Basic Safety Principles

Cryptocurrencies have brought many interesting opportunities, but they are also full of risks and dangers for the inexperienced. Follow the three basic security principles outlined below to reduce some of the risks associated with holding, using and trading cryptocurrencies.


Support for Your Security

Due to the nature of the Internet, information can spread very quickly, and sometimes in undesirable directions.

There are many people with malicious intent who use nefarious tactics in an attempt to steal your cryptocurrency. Most threats and attacks are usually broadly targeted and work like a network, trying to lure in everyone who is gullible and inattentive enough, and not necessarily targeted individually. However, if you unintentionally share your sensitive information, more sophisticated and targeted attacks are possible.


Recommended:

  • Consider the risk of bragging about your successful trading operations;

  • Do not distribute your previously used addresses;

  • Be careful when mentioning your balance;

  • Do not distribute information that is associated with your offline identity;

  • Use encrypted communication channels.


Think a little. Those few satoshis in your addresses could be worth significantly more in the coming years. Or not. In the meantime, you can even get rid of your cryptocurrencies. But does it matter? Take note that potential attackers could be distant relatives, just envious strangers and acquaintances.


Protect Yourself

Users of both the traditional banking system and cryptocurrencies often fall victim to such scams and scams. However, when using cryptocurrencies, the burden of responsibility falls on the shoulders of the end user, mainly due to the lack of trust and immutability of processed transactions.

Banks, considered fiduciaries, have complete control over your money. They are regulated and cooperate with each other, making it easier to prevent and combat fraud. If you become a victim or make a mistake while transferring money from your bank account, you can usually ask for a chargeback. In cryptocurrencies, once transactions are broadcast to the network and confirmed, they become irreversible.

Be carefull. Learn about common phishing tactics, what keyloggers are, and many other threats covered by Binance Academy. Becoming aware of these dangers will help you keep your coins safe.

Using a strong and unique password and enabling 2FA for your account should be the first step to improving your overall security.

We should not forget about protecting ourselves from ourselves, since we tend to make mistakes sometimes. Making a typo while creating a backup, sending tokens to the wrong address, or simply making the wrong decision can compromise your security and cause a lot of inconvenience.

“Measure twice, cut once,” says a proverb that many of us heard from our parents. This is becoming increasingly relevant when it comes to using and protecting cryptocurrencies.


Be your own bank

To ensure accessibility to your coins and maximize their security, it is recommended to store your private keys offline. Although exchanges are generally much safer than they used to be, it is still recommended to only keep a significant amount of money in an exchange account if you are an active trader. Additionally, like money in a bank account, unless you actually own or have exclusive access to your private keys, you cannot claim ownership of your coins in name only.

For the first time in history, you have the chance to own a digital asset just like you would own cash or a piece of precious metal. Unlike these other forms of assets, you can back up your cryptocurrencies on a piece of paper and securely access your assets anywhere in the world.

Of course, storing and protecting these access keys to your cryptocurrencies brings a lot of danger, as stated in the previous section. Luckily, there are tools ready to help with these problems and allow you to take full advantage of these new technologies.

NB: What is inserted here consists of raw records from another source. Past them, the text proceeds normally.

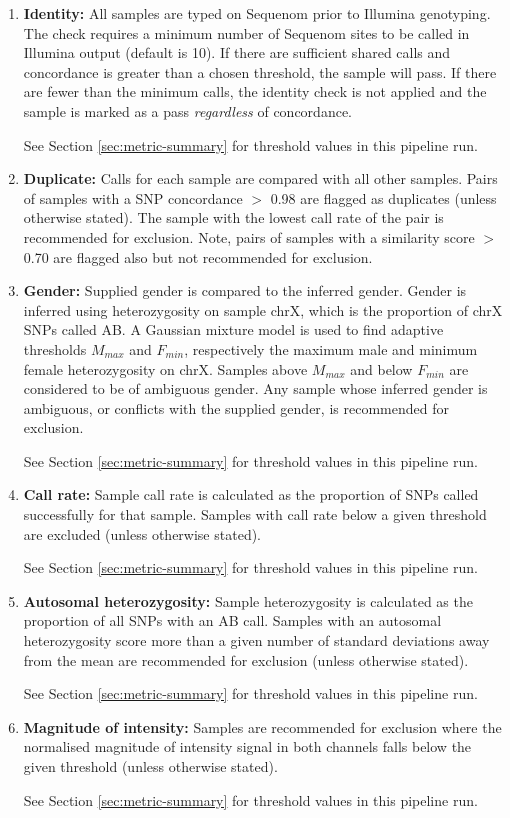 \begin{enumerate}
\item \textbf{Identity:}  All samples are typed on Sequenom prior to Illumina genotyping.  The check requires a minimum number of Sequenom sites to be called in Illumina output (default is 10). If there are sufficient shared calls and concordance is greater than a chosen threshold, the sample will pass. If there are fewer than the minimum calls, the identity check is not applied and the sample is marked as a pass \emph{regardless} of concordance.

See Section \ref{sec:metric-summary} for threshold values in this pipeline run.

\item \textbf{Duplicate:}  Calls for each sample are compared with all other samples.  Pairs of samples with a SNP concordance $>$ 0.98 are flagged as duplicates (unless otherwise stated).  The sample with the lowest call rate of the pair is recommended for exclusion.  Note, pairs of samples with a similarity score $>$ 0.70 are flagged also but not recommended for exclusion.

\item \textbf{Gender:} Supplied gender is compared to the inferred gender. Gender is inferred using heterozygosity on sample chrX, which is the proportion of chrX SNPs called AB. A Gaussian mixture model is used to find adaptive thresholds $M_{max}$ and $F_{min}$, respectively the maximum male and minimum female heterozygosity on chrX.  Samples above $M_{max}$ and below $F_{min}$ are considered to be of ambiguous gender.  Any sample whose inferred gender is ambiguous, or conflicts with the supplied gender, is recommended for exclusion.

See Section \ref{sec:metric-summary} for threshold values in this pipeline run.

\item \textbf{Call rate:} Sample call rate is calculated as the proportion of SNPs called successfully for that sample.  Samples with call rate below a given threshold are excluded (unless otherwise stated). 

See Section \ref{sec:metric-summary} for threshold values in this pipeline run.

\item \textbf{Autosomal heterozygosity:}  Sample heterozygosity is calculated as the proportion of all SNPs with an AB call.  Samples with an autosomal heterozygosity score more than a given number of standard deviations away from the mean are recommended for exclusion (unless otherwise stated).  

See Section \ref{sec:metric-summary} for threshold values in this pipeline run.

\item \textbf{Magnitude of intensity:} Samples are recommended for exclusion where the normalised magnitude of intensity signal in both channels falls below the given threshold (unless otherwise stated). 

See Section \ref{sec:metric-summary} for threshold values in this pipeline run.
\end{enumerate}
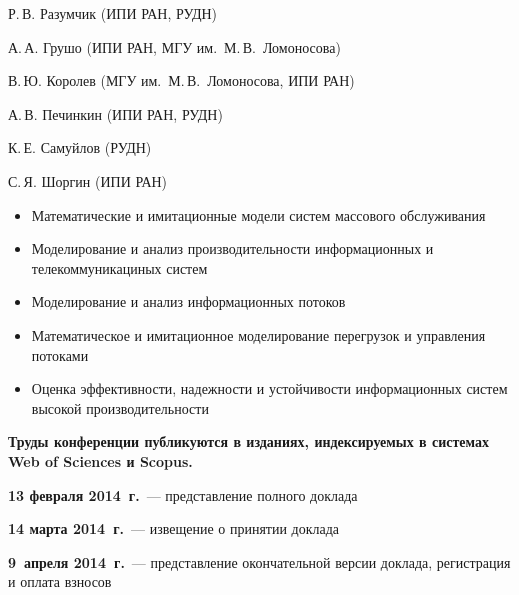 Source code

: Р.\,В. Разумчик (ИПИ РАН, РУДН)

\vspace*{12pt}

{\centerline{}}

\vspace*{5pt}

А.\,А. Грушо (ИПИ РАН, МГУ им.\ М.\,В.~Ломоносова)

В.\,Ю. Королев (МГУ им.\ М.\,В.~Ломоносова, ИПИ РАН)

А.\,В. Печинкин (ИПИ РАН, РУДН)

К.\,Е. Самуйлов (РУДН)

С.\,Я. Шоргин (ИПИ РАН)


\vspace*{12pt}

{\centerline{}}
\begin{itemize}
\item  Математические и имитационные модели систем массового обслуживания
\item  Моделирование и анализ производительности информационных и телекоммуникациных систем
\item  Моделирование и анализ информационных потоков
\item Математическое и имитационное моделирование перегрузок и управления потоками 
\item Оценка эффективности, надежности и устойчивости информационных систем высокой производительности
\end{itemize}

\vspace*{7pt}

\textbf{Труды конференции публикуются в изданиях, индексируемых в 
системах Web of Sciences и Scopus.}

\vspace*{14pt}

{\centerline{}}

\vspace*{7pt}

\textbf{13 февраля 2014~г.}~--- представление полного доклада

\textbf{14 марта 2014~г.}~--- извещение о принятии доклада

\textbf{9~апреля 2014~г.}~--- представление окончательной версии доклада, регистрация и оплата взносов
   \thispagestyle{empty} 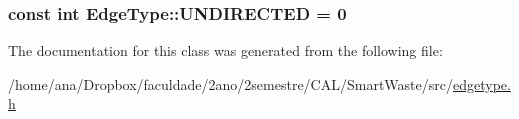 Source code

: \subsubsection[{\texorpdfstring{U\+N\+D\+I\+R\+E\+C\+T\+ED}{UNDIRECTED}}]{\setlength{\rightskip}{0pt plus 5cm}const int Edge\+Type\+::\+U\+N\+D\+I\+R\+E\+C\+T\+ED = 0\hspace{0.3cm}{\ttfamily [static]}}\hypertarget{classEdgeType_a6533cc56d05c288a550b9980b66c9317}{}\label{classEdgeType_a6533cc56d05c288a550b9980b66c9317}


The documentation for this class was generated from the following file\+:\begin{DoxyCompactItemize}
\item 
/home/ana/\+Dropbox/faculdade/2ano/2semestre/\+C\+A\+L/\+Smart\+Waste/src/\hyperlink{edgetype_8h}{edgetype.\+h}\end{DoxyCompactItemize}
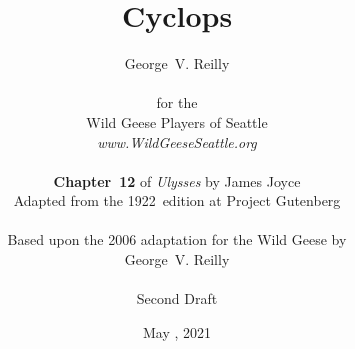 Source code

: 


\title{\Huge Cyclops}
\author{George~V. Reilly\\
\\
{\small for the}\\
Wild Geese Players of Seattle\\
{\textit{www.WildGeeseSeattle.org}}\\
\\
{\small \textbf{Chapter~12} of \textit{Ulysses} by James Joyce}\\
{\small Adapted from the 1922~edition at Project Gutenberg}
\\
\\
{\small Based upon the 2006 adaptation for the Wild Geese by}\\
{\small George~V. Reilly}\\
\\
{\small Second Draft}}
\date{May , 2021}
\raggedbottom



\maketitle
\thispagestyle{empty}

\newpage
\thispagestyle{empty}


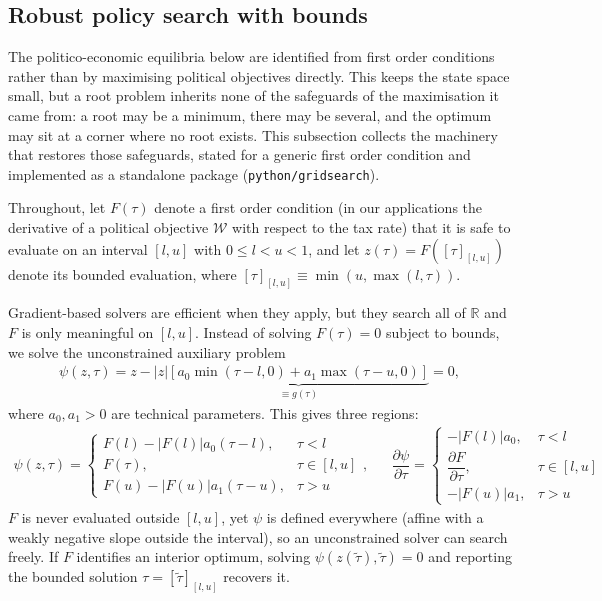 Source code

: \subsection{Robust policy search with bounds}\label{\refsec:RobustRoot}
The politico-economic equilibria below are identified from first order conditions rather than by maximising political objectives directly. This keeps the state space small, but a root problem inherits none of the safeguards of the maximisation it came from: a root may be a minimum, there may be several, and the optimum may sit at a corner where no root exists. This subsection collects the machinery that restores those safeguards, stated for a generic first order condition and implemented as a standalone package (\texttt{python/gridsearch}).

Throughout, let $F(\tau)$ denote a first order condition (in our applications the derivative of a political objective $\mathcal{W}$ with respect to the tax rate) that it is safe to evaluate on an interval $[l,u]$ with $0\leq l < u < 1$, and let $z(\tau) = F\left([\tau]_{[l,u]}\right)$ denote its bounded evaluation, where $[\tau]_{[l,u]} \equiv \min(u, \max(l,\tau))$.

Gradient-based solvers are efficient when they apply, but they search all of $\mathbb{R}$ and $F$ is only meaningful on $[l,u]$. Instead of solving $F(\tau) = 0$ subject to bounds, we solve the unconstrained auxiliary problem
\begin{align}\label{\refeq:root}
    \psi(z,\tau) = z - |z| \underbrace{\left[a_0\min\left(\tau - l,0\right) + a_1\max\left(\tau - u, 0\right)\right]}_{\equiv g(\tau)} = 0,
\end{align}
where $a_0, a_1>0$ are technical parameters. This gives three regions:
\begin{align*}
    \psi\left(z,\tau\right) = \left\lbrace \begin{array}{ll} F(l)-|F(l)| a_0 (\tau - l), & \tau<l \\
    F(\tau), & \tau\in[l,u] \\
    F(u)-|F(u)|a_1(\tau-u), & \tau>u\end{array}\right., && \dfrac{\partial \psi}{\partial \tau} = \left\lbrace \begin{array}{ll} -|F(l)|a_0, & \tau<l \\
    \dfrac{\partial F}{\partial \tau}, & \tau\in[l,u] \\
    -|F(u)|a_1, & \tau>u\end{array}\right.
\end{align*}
$F$ is never evaluated outside $[l,u]$, yet $\psi$ is defined everywhere (affine with a weakly negative slope outside the interval), so an unconstrained solver can search freely. If $F$ identifies an interior optimum, solving $\psi\left(z(\tilde{\tau}),\tilde{\tau}\right) = 0$ and reporting the bounded solution $\tau = [\tilde{\tau}]_{[l,u]}$ recovers it.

Mobile phone software and wallets offer a wide range of features and are usually very easy to use. The big disadvantage from a security perspective is that they are connected to complex online environments using your smartphone or PC. These factors provide many opportunities for viruses and hackers to gain access to your coins; therefore, inexperienced users should only use them to store small amounts of cryptocurrencies.

Paper wallets, which store your private keys on a piece of paper (or engraved on a metal plate), are often considered one of the most secure ways to store private keys. However, they are quite difficult to use and are usually for one-time use.

Hardware wallets tend to offer the best combination of ease of use and high security. These handheld devices protect private keys from malware and hackers by keeping them offline, but they will cost you between $70 and $200 and require physical confirmation for most actions.

Remember that security is never absolute or perfect. Take the time to update your knowledge base from time to time and regularly check your potential weak points.